Iirc, 2012 was the year Gibson used two piece fingerboards. 2013 and on was back to 1 piece.


----------



## 2manyGuitars (Jul 6, 2009)

BlueRocker said:


> Do it.


C’mon…
You know that doesn’t actually work unless you dig up the Ben Stiller gif.


----------



## GeorgeMich (Jun 6, 2013)

This one is still listed. Really surprised at that.
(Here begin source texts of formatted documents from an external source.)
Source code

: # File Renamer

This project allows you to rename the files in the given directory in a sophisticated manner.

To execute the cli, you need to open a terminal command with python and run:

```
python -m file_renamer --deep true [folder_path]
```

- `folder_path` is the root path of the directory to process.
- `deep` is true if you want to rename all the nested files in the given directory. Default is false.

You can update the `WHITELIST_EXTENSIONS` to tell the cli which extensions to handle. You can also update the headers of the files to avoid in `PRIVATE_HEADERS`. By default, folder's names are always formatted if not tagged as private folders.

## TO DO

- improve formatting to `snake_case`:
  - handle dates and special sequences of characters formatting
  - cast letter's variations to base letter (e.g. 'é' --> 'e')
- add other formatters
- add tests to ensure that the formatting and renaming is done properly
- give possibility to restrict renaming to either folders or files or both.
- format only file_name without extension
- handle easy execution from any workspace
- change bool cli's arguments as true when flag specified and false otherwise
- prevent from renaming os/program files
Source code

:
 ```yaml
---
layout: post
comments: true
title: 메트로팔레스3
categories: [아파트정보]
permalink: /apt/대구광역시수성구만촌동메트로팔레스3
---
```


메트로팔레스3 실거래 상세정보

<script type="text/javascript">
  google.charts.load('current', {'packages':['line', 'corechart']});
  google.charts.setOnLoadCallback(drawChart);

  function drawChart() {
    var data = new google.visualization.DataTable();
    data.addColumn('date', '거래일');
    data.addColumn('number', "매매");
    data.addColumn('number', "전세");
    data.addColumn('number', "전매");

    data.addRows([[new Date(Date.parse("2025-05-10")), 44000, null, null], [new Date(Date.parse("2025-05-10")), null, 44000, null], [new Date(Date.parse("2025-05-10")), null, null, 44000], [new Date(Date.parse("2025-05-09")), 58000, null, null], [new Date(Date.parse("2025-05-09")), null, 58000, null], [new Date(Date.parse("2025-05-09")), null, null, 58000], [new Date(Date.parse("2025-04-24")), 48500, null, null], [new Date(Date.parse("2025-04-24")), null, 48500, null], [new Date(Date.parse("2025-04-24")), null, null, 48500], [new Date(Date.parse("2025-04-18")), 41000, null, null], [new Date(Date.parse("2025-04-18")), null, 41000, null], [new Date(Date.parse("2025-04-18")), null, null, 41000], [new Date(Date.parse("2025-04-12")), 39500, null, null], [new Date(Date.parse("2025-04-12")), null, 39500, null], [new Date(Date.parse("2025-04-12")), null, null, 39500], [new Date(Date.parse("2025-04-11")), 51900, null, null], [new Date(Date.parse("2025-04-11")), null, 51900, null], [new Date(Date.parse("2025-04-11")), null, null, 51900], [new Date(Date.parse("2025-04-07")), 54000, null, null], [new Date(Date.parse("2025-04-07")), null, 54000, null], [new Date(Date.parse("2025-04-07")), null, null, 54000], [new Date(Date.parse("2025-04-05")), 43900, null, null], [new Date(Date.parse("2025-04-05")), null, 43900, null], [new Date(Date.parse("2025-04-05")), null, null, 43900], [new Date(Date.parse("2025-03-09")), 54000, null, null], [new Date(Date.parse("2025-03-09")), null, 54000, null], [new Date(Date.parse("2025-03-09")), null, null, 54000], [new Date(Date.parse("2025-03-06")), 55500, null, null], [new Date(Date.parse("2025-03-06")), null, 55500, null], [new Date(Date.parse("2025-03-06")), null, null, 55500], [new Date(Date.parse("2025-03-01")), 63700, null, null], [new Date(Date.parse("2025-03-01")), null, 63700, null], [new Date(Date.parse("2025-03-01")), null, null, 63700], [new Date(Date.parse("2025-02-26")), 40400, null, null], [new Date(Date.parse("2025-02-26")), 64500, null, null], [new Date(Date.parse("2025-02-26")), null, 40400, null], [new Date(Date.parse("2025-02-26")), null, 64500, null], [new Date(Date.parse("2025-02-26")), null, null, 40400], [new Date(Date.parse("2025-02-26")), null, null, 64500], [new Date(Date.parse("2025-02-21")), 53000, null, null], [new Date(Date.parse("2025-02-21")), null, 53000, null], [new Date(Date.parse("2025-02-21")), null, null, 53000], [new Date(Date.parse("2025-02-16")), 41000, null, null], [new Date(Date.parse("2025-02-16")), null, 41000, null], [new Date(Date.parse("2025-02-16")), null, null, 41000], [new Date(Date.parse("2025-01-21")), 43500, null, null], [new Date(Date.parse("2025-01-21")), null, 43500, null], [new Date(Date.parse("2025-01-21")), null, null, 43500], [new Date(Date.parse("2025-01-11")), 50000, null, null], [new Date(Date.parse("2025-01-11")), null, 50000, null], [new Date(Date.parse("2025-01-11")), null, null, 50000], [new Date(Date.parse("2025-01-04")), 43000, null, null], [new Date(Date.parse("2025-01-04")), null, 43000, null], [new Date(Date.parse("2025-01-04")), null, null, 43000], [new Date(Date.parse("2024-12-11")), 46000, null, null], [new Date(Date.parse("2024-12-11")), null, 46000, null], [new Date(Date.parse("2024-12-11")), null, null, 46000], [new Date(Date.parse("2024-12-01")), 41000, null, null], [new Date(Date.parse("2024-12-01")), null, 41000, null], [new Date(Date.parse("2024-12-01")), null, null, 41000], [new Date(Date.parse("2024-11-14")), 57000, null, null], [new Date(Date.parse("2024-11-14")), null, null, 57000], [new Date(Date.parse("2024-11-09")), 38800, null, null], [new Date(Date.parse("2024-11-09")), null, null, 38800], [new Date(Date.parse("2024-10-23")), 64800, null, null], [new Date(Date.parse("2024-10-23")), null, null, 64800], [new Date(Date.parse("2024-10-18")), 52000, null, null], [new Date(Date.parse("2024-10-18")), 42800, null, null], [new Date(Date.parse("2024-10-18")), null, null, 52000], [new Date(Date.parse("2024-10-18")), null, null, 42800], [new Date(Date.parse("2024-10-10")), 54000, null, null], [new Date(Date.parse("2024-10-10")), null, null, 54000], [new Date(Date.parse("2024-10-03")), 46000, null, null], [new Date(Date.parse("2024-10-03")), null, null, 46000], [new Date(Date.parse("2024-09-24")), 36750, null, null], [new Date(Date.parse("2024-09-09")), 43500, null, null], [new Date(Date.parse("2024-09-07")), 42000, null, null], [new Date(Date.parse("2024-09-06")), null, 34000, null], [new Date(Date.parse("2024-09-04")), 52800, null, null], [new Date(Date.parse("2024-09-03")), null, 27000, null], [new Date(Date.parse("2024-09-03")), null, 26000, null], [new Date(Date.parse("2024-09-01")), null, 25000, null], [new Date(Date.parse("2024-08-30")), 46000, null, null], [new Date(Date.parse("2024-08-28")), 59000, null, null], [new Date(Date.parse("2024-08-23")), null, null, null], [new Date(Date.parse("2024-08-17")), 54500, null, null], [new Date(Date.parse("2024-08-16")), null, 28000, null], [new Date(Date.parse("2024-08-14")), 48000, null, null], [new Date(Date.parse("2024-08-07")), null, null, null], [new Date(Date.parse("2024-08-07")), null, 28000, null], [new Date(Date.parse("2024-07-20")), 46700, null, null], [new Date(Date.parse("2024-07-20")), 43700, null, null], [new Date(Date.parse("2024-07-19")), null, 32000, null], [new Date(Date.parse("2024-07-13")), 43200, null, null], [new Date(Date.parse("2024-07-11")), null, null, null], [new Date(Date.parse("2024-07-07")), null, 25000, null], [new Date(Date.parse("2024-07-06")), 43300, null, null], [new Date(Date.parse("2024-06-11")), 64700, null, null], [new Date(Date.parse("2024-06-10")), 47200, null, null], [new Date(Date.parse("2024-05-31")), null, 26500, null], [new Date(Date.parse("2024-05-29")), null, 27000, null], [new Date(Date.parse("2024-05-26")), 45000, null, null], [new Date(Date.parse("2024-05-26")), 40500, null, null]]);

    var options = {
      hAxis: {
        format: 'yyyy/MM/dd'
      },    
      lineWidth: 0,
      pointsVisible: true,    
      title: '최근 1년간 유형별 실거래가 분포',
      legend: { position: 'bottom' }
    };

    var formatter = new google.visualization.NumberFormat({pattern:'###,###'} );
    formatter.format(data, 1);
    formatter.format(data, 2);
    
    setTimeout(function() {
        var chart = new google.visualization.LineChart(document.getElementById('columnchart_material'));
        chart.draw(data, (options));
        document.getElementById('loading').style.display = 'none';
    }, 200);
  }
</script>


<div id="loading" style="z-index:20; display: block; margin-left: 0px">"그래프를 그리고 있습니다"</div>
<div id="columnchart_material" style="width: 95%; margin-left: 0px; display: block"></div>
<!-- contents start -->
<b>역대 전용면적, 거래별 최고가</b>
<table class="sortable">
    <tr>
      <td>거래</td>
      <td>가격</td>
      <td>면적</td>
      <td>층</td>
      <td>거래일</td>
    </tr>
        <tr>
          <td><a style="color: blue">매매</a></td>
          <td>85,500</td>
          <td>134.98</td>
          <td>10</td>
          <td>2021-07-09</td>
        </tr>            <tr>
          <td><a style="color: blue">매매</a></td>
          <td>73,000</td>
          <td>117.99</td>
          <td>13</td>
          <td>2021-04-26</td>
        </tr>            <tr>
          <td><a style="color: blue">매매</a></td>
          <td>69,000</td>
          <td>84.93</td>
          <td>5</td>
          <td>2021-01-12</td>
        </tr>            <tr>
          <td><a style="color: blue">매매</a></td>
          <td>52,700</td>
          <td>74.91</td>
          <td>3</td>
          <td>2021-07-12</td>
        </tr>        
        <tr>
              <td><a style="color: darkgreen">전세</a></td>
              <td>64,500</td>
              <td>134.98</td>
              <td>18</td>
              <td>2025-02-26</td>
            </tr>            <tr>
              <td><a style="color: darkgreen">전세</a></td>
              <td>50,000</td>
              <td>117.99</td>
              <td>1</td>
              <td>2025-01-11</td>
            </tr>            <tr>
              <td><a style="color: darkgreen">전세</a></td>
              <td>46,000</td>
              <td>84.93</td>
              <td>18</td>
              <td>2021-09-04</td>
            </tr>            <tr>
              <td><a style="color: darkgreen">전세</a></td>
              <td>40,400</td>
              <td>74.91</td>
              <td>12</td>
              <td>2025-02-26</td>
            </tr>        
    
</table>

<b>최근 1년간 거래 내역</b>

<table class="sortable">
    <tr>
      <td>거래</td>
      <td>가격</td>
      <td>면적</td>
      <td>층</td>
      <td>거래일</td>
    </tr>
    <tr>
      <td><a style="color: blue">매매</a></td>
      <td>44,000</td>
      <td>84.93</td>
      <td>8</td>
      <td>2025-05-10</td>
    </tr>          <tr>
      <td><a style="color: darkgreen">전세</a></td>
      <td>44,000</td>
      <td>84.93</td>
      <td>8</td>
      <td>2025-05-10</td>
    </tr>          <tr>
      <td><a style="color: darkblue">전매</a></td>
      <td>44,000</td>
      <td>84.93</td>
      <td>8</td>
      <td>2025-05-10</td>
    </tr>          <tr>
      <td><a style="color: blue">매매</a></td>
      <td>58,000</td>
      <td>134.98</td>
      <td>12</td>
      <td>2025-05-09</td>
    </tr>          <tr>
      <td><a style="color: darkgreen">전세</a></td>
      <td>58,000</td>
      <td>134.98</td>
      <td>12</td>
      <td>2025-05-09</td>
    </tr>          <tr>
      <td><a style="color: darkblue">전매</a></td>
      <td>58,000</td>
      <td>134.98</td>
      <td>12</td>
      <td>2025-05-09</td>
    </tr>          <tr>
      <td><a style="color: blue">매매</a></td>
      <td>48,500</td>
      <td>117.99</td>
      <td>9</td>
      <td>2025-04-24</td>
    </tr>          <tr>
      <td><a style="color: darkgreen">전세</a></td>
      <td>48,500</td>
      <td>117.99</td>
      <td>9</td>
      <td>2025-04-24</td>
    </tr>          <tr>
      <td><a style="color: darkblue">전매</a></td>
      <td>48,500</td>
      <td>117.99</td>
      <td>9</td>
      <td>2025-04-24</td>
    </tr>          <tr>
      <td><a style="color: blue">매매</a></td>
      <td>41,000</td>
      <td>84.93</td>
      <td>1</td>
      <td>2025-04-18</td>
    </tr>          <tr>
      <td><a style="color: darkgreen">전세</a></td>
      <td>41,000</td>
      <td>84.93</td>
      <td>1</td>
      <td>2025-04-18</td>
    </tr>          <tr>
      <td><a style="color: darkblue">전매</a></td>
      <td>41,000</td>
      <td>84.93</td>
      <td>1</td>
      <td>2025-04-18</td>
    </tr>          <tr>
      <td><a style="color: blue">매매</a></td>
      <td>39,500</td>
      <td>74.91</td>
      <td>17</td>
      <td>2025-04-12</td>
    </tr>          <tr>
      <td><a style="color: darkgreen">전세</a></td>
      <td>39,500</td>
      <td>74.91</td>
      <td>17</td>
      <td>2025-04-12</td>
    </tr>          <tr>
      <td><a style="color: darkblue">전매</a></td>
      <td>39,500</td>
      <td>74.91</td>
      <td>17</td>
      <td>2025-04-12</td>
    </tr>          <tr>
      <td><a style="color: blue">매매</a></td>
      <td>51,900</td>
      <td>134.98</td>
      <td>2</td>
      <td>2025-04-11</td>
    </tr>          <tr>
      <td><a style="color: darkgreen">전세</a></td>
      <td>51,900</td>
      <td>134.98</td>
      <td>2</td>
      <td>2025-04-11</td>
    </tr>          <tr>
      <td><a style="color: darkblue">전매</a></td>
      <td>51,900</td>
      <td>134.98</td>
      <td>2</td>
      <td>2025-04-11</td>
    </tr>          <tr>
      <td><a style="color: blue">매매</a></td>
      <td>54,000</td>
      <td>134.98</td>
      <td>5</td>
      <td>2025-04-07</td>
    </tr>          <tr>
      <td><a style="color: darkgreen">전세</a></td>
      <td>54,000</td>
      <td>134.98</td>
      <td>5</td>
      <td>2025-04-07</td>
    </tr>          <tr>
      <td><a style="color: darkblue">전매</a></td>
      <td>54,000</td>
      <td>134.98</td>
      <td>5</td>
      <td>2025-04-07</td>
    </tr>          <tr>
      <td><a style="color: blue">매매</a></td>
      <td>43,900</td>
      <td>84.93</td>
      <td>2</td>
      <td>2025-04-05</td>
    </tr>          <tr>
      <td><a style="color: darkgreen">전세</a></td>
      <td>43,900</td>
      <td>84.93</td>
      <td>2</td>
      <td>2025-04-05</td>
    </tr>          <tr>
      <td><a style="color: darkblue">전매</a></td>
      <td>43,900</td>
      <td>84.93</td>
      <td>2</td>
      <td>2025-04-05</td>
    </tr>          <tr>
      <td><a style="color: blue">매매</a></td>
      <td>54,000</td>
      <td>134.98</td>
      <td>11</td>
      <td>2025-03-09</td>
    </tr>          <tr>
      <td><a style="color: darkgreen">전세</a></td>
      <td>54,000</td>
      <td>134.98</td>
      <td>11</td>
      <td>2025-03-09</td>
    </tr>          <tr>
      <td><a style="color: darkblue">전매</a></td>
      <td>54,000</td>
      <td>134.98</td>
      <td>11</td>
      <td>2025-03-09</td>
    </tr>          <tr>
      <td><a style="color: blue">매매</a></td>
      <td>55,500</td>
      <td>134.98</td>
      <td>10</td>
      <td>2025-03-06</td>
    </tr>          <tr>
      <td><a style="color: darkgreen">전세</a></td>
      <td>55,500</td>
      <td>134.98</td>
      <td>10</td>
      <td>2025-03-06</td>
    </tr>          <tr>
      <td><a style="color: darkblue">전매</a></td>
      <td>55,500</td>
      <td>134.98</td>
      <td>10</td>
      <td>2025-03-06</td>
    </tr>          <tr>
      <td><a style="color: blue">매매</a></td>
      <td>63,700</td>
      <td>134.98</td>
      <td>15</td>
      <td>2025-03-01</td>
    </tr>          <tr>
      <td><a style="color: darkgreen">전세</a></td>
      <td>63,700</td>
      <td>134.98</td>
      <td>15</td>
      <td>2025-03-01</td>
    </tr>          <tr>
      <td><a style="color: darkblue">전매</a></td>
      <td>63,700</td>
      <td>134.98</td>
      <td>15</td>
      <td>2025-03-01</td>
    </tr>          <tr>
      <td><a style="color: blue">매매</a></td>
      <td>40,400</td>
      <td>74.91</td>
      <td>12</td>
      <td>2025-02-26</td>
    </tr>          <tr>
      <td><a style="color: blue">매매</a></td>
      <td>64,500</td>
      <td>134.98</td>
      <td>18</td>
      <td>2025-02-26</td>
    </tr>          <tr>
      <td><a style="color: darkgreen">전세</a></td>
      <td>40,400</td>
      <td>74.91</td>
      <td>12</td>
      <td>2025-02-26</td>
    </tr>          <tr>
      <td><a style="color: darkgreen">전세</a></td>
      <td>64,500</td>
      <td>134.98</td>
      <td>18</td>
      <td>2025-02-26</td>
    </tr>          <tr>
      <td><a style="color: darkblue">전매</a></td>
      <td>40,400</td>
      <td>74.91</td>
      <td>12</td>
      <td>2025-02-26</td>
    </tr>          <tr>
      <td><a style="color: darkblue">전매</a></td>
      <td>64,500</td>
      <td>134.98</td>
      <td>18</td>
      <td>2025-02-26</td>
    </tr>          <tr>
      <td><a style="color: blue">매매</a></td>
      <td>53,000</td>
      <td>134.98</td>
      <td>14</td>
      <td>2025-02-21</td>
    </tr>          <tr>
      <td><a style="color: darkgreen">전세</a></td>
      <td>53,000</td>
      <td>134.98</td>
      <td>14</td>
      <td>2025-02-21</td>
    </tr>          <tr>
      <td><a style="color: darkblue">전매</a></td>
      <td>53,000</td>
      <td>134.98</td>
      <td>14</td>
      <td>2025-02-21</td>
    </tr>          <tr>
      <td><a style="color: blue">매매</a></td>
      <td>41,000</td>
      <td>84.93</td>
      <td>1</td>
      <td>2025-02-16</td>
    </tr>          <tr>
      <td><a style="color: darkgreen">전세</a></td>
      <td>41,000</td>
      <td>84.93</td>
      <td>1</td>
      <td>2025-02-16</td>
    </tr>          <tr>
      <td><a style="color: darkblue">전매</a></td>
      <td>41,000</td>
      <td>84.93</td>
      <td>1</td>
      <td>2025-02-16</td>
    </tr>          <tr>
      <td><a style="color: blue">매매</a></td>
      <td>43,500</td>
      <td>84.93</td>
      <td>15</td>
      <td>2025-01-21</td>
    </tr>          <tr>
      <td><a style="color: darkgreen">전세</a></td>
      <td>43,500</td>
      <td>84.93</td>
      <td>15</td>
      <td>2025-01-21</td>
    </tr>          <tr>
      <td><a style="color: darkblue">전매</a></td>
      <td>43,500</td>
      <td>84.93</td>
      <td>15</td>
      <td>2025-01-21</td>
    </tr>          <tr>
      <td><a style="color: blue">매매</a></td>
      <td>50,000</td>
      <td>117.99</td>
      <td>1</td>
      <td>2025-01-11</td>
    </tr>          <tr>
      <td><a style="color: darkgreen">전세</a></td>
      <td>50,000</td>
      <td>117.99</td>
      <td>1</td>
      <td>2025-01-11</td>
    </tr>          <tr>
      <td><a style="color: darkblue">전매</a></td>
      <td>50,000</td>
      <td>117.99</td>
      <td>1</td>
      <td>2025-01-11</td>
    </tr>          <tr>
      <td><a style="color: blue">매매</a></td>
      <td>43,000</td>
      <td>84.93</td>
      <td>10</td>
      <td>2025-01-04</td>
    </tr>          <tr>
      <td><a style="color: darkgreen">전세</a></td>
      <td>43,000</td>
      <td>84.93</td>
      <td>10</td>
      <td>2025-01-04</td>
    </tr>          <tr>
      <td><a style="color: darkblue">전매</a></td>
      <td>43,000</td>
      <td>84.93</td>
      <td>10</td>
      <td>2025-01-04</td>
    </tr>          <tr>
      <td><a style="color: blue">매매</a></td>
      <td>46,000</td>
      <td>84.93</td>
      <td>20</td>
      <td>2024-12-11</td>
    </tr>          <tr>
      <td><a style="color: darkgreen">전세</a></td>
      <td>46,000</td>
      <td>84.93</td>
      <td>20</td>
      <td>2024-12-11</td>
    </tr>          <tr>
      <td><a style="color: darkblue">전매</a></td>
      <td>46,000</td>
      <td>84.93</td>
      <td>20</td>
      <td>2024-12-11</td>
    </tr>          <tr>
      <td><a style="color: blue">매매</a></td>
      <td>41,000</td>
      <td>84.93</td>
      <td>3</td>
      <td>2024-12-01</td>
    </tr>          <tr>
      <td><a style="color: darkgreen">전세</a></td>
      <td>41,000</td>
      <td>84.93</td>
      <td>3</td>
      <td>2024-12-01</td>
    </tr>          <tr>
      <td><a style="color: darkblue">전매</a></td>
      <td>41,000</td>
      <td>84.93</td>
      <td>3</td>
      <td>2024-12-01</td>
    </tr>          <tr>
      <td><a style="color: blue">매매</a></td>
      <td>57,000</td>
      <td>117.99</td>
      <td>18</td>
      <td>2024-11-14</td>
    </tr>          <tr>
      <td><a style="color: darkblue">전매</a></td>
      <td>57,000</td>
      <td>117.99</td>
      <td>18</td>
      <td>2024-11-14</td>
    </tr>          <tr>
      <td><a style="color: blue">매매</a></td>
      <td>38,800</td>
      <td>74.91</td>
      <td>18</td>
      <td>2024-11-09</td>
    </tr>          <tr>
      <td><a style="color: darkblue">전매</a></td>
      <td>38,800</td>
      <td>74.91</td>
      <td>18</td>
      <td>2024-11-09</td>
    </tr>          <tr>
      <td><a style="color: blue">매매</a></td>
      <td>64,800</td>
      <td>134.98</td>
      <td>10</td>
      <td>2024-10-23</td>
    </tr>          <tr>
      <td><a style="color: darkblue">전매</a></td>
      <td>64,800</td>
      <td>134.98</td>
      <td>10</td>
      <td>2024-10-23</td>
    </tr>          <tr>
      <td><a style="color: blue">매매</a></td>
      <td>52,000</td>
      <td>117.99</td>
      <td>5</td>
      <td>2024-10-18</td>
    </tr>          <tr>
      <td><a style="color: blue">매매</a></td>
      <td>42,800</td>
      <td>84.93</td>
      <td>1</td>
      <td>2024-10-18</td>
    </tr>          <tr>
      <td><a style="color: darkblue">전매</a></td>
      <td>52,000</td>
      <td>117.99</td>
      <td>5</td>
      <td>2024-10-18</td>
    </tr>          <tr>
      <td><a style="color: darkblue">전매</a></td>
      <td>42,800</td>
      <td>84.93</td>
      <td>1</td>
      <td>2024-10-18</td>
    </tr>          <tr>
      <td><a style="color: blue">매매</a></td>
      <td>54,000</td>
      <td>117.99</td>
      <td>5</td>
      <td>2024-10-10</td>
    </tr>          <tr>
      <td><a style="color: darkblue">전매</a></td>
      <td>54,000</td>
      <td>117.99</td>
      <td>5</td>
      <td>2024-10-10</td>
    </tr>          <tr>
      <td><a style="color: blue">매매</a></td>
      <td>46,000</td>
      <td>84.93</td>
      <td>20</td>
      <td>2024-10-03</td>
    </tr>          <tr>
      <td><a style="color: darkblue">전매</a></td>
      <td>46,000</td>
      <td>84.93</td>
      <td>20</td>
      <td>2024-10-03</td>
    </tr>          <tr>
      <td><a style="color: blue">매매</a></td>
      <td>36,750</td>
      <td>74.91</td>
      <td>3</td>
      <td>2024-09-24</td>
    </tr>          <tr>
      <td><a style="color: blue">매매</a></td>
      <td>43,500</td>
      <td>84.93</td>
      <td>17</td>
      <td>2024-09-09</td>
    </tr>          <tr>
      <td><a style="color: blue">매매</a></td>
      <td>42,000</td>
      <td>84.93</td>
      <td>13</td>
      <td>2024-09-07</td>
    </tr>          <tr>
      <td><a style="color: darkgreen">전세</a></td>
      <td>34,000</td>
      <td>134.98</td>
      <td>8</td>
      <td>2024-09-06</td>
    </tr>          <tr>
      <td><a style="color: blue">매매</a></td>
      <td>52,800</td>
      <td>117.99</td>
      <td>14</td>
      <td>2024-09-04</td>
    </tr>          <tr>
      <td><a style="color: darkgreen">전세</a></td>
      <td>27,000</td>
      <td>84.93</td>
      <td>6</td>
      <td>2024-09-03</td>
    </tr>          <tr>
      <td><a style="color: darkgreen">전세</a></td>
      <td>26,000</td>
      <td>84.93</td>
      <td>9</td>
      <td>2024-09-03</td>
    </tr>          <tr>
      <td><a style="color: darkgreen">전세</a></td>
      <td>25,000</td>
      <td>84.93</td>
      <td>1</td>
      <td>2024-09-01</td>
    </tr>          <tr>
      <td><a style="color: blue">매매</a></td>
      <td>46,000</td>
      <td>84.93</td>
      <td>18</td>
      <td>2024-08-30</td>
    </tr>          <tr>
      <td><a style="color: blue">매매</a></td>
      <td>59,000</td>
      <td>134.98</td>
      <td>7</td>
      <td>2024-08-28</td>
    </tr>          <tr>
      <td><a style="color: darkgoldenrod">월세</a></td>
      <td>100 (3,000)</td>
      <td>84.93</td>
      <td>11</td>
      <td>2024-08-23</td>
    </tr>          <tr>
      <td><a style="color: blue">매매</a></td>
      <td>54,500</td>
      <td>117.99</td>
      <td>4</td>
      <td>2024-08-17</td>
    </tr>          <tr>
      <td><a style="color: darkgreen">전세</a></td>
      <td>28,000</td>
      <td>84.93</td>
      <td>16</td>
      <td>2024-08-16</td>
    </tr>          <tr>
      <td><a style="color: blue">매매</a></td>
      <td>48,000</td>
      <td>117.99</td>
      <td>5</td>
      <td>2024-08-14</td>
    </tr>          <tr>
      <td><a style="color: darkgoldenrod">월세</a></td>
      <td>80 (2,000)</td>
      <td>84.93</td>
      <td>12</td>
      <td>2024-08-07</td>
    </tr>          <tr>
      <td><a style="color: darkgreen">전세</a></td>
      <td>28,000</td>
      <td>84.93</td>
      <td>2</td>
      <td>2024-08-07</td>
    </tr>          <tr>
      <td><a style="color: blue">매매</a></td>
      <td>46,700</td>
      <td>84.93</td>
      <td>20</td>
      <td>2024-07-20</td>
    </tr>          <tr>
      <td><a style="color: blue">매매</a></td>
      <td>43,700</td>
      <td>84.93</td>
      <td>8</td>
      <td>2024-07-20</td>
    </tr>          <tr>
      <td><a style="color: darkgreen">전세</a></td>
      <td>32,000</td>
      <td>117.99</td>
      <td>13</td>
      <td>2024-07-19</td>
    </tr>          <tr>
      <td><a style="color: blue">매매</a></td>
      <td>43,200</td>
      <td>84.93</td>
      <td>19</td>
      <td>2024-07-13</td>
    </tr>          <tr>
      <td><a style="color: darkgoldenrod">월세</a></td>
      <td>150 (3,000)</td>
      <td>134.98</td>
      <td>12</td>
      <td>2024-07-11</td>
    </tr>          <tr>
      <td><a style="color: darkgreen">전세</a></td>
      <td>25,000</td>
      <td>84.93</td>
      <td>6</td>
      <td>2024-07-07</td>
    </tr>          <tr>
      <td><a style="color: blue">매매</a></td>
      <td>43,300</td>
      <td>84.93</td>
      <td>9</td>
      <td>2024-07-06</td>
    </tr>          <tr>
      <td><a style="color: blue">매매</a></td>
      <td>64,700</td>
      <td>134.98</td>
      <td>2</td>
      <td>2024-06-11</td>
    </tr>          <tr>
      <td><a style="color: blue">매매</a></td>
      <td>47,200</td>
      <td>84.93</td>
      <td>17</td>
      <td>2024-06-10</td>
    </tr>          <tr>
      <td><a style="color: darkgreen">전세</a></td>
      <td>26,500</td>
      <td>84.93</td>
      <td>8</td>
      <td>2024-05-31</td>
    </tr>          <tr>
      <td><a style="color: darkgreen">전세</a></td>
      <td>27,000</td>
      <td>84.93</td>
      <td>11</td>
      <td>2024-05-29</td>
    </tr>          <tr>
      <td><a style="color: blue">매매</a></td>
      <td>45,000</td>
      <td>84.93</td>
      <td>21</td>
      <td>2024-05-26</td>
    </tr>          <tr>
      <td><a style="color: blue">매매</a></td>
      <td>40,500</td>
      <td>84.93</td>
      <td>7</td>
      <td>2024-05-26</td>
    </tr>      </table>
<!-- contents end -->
Maybe there is more than meets the eye and it’s priced right.


----------



## sulphur (Jun 2, 2011)

Sounds lke the neck is like a banana, probable signs of neglect.
I wonder if that's why the binding is splitting by the frets.


----------



## Diablo (Dec 20, 2007)

sulphur said:


> Sounds lke the neck is like a banana, probable signs of neglect.
> I wonder if that's why the binding is splitting by the frets.


ya, a refret is weird on an otherwise new looking guitar.


----------



## 2manyGuitars (Jul 6, 2009)

Plus, the kind of buyer looking at a Custom Shop Historic reissue is probably also the same type turned off by stainless steel frets on a ‘60 VOS.


----------